OTARITANEWS.COM, BANYUASIN – Setelah buron hampir setengah tahun, pelaku tindak pidana pencurian dengan pemberatan (Curat) berinisial IS akhirnya menyerahkan diri ke Polisi pada Senin (11/05/2026) sekitar pukul 22:00 WIB. Warga Karang Petai, Kelurahan Pangkalan Balai tersebut, kini mendekam di sel tahanan bersama dua rekannya AS dan BA yang lebih dulu ditangkap.
Kepada petugas, ketiganya mengakui perbuatan mereka dalam kasus pencurian yang terjadi di Jalan KH Sulaiman Lorong Mustofa No. 37, Kelurahan Kedongdong Raye, Kecamatan Banyuasin III, Kabupaten Banyuasin.
Kapolres Banyuasin AKBP Risnan Aldino melalui Kasat Reskrim Polres Banyuasin AKP Sandi Karisma mengatakan kasus ini terungkap dari laporan seorang perawat pada tanggal 5 Mei 2026 dengan nomor LP / B / 260 / V / 2026 / SPKT / POLRES BANYUASIN / POLDA SUMSEL.
“Korban baru menyadari kejadian ini pada bulan Januari sekitar pukul 16.00 WIB. Namun berdasarkan pengakuan tersangka, aksi pencurian dengan pemberatan itu terjadi sekira pukul 01.00 WIB dini hari di bulan yang sama,”ujarnya.

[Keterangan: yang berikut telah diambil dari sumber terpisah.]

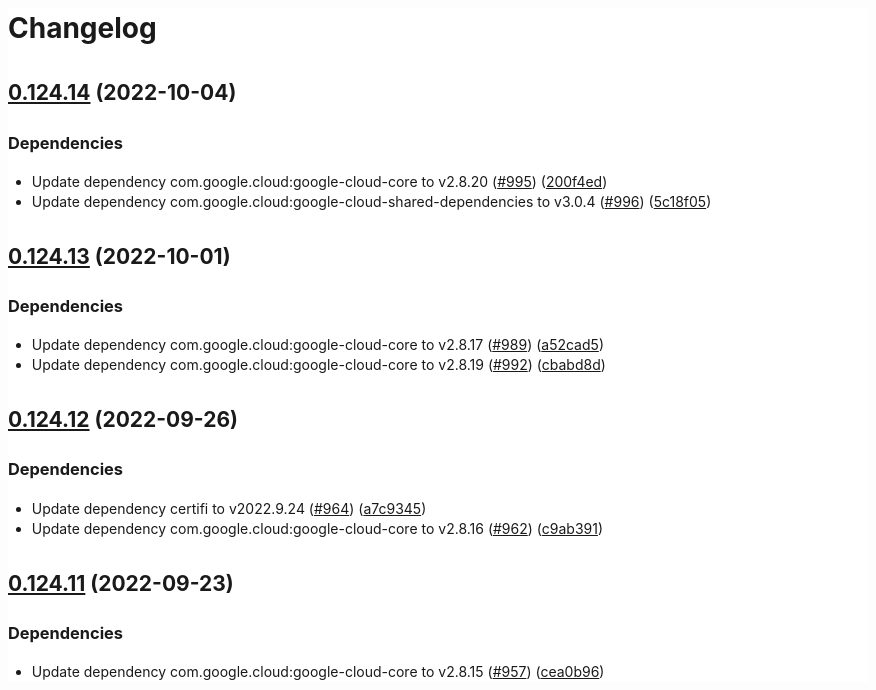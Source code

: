 # Changelog

## [0.124.14](https://github.com/googleapis/java-errorreporting/compare/v0.124.13...v0.124.14) (2022-10-04)


### Dependencies

* Update dependency com.google.cloud:google-cloud-core to v2.8.20 ([#995](https://github.com/googleapis/java-errorreporting/issues/995)) ([200f4ed](https://github.com/googleapis/java-errorreporting/commit/200f4ed7bb97fd0277ab84f374507fa13f8a4f27))
* Update dependency com.google.cloud:google-cloud-shared-dependencies to v3.0.4 ([#996](https://github.com/googleapis/java-errorreporting/issues/996)) ([5c18f05](https://github.com/googleapis/java-errorreporting/commit/5c18f05d091f2815c00dec5251dbd9f5ca3625b7))

## [0.124.13](https://github.com/googleapis/java-errorreporting/compare/v0.124.12...v0.124.13) (2022-10-01)


### Dependencies

* Update dependency com.google.cloud:google-cloud-core to v2.8.17 ([#989](https://github.com/googleapis/java-errorreporting/issues/989)) ([a52cad5](https://github.com/googleapis/java-errorreporting/commit/a52cad5ef138e476c8a808ff3e7c1a2313fd7216))
* Update dependency com.google.cloud:google-cloud-core to v2.8.19 ([#992](https://github.com/googleapis/java-errorreporting/issues/992)) ([cbabd8d](https://github.com/googleapis/java-errorreporting/commit/cbabd8d70b3d10fddaad5c35a40e6e1893e95ca2))

## [0.124.12](https://github.com/googleapis/java-errorreporting/compare/v0.124.11...v0.124.12) (2022-09-26)


### Dependencies

* Update dependency certifi to v2022.9.24 ([#964](https://github.com/googleapis/java-errorreporting/issues/964)) ([a7c9345](https://github.com/googleapis/java-errorreporting/commit/a7c934504e06a3db7246ac8ccc62c0649f5ef24f))
* Update dependency com.google.cloud:google-cloud-core to v2.8.16 ([#962](https://github.com/googleapis/java-errorreporting/issues/962)) ([c9ab391](https://github.com/googleapis/java-errorreporting/commit/c9ab391e34bf76bef43749d609b598be8c41628b))

## [0.124.11](https://github.com/googleapis/java-errorreporting/compare/v0.124.10...v0.124.11) (2022-09-23)


### Dependencies

* Update dependency com.google.cloud:google-cloud-core to v2.8.15 ([#957](https://github.com/googleapis/java-errorreporting/issues/957)) ([cea0b96](https://github.com/googleapis/java-errorreporting/commit/cea0b96033913375352875196938c6238044413e))
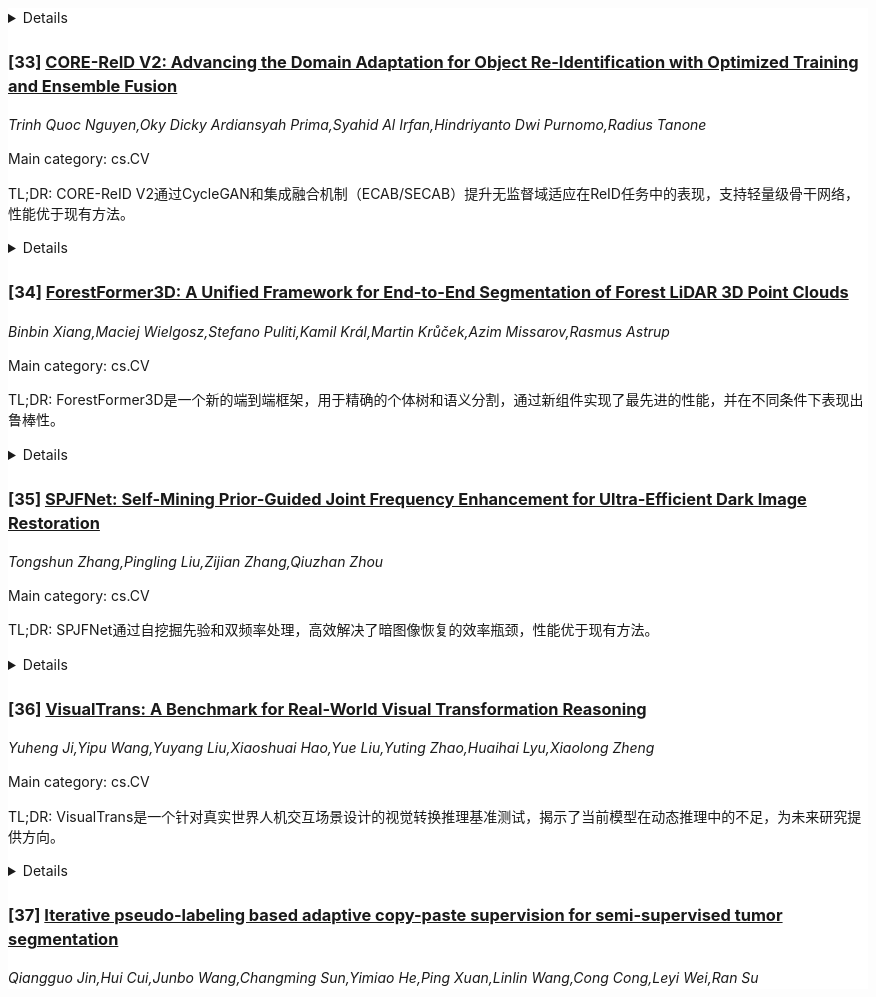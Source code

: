 <details><summary>Details</summary></details>


### [33] [CORE-ReID V2: Advancing the Domain Adaptation for Object Re-Identification with Optimized Training and Ensemble Fusion](https://arxiv.org/abs/2508.04036)
*Trinh Quoc Nguyen,Oky Dicky Ardiansyah Prima,Syahid Al Irfan,Hindriyanto Dwi Purnomo,Radius Tanone*

Main category: cs.CV

TL;DR: CORE-ReID V2通过CycleGAN和集成融合机制（ECAB/SECAB）提升无监督域适应在ReID任务中的表现，支持轻量级骨干网络，性能优于现有方法。


<details><summary>Details</summary></details>


### [34] [ForestFormer3D: A Unified Framework for End-to-End Segmentation of Forest LiDAR 3D Point Clouds](https://arxiv.org/abs/2506.16991)
*Binbin Xiang,Maciej Wielgosz,Stefano Puliti,Kamil Král,Martin Krůček,Azim Missarov,Rasmus Astrup*

Main category: cs.CV

TL;DR: ForestFormer3D是一个新的端到端框架，用于精确的个体树和语义分割，通过新组件实现了最先进的性能，并在不同条件下表现出鲁棒性。


<details><summary>Details</summary></details>


### [35] [SPJFNet: Self-Mining Prior-Guided Joint Frequency Enhancement for Ultra-Efficient Dark Image Restoration](https://arxiv.org/abs/2508.04041)
*Tongshun Zhang,Pingling Liu,Zijian Zhang,Qiuzhan Zhou*

Main category: cs.CV

TL;DR: SPJFNet通过自挖掘先验和双频率处理，高效解决了暗图像恢复的效率瓶颈，性能优于现有方法。


<details><summary>Details</summary></details>


### [36] [VisualTrans: A Benchmark for Real-World Visual Transformation Reasoning](https://arxiv.org/abs/2508.04043)
*Yuheng Ji,Yipu Wang,Yuyang Liu,Xiaoshuai Hao,Yue Liu,Yuting Zhao,Huaihai Lyu,Xiaolong Zheng*

Main category: cs.CV

TL;DR: VisualTrans是一个针对真实世界人机交互场景设计的视觉转换推理基准测试，揭示了当前模型在动态推理中的不足，为未来研究提供方向。


<details><summary>Details</summary></details>


### [37] [Iterative pseudo-labeling based adaptive copy-paste supervision for semi-supervised tumor segmentation](https://arxiv.org/abs/2508.04044)
*Qiangguo Jin,Hui Cui,Junbo Wang,Changming Sun,Yimiao He,Ping Xuan,Linlin Wang,Cong Cong,Leyi Wei,Ran Su*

Adapun barang bukti yang berhasil diamankan dari tangan para pelaku adalah satu unit mesin pompa air merek SHIMIZU. Mesin tersebut merupakan milik korban, Hendra Purnawirawan, yang sehari-hari bekerja sebagai perawat.
Atas perbuatannya, ketiga tersangka dijerat dengan Pasal 477 Undang-Undang Nomor 1 Tahun 2023 tentang Kitab Undang-Undang Hukum Pidana (KUHP) tentang Pencurian dengan Pemberatan. Ancaman hukuman bagi para pelaku cukup berat, mengingat tindakan mereka meresahkan masyarakat.
“Kami lakukan proses penyidikan secara intensif. Setelah menyerahkan diri, ketiga tersangka langsung kami amankan, kami lakukan pemeriksaan (BAP), lengkapi berkas mindik, dan langsung ditahan. Tidak ada toleransi, mereka akan mempertanggungjawabkan perbuatannya.”tegasnya.
Pihak kepolisian mengungkapkan tidak ada kendala berarti dalam proses penyidikan kasus ini. Rencana selanjutnya, penyidik akan segera melengkapi administrasi berkas perkara (mindik) sebelum dilimpahkan ke Kejaksaan Negeri Banyuasin.
“Berkas segera kami kirim ke JPU (Jaksa Penuntut Umum) dan koordinasi intensif akan terus dilakukan agar proses hukum berjalan cepat,”tandas Sandi.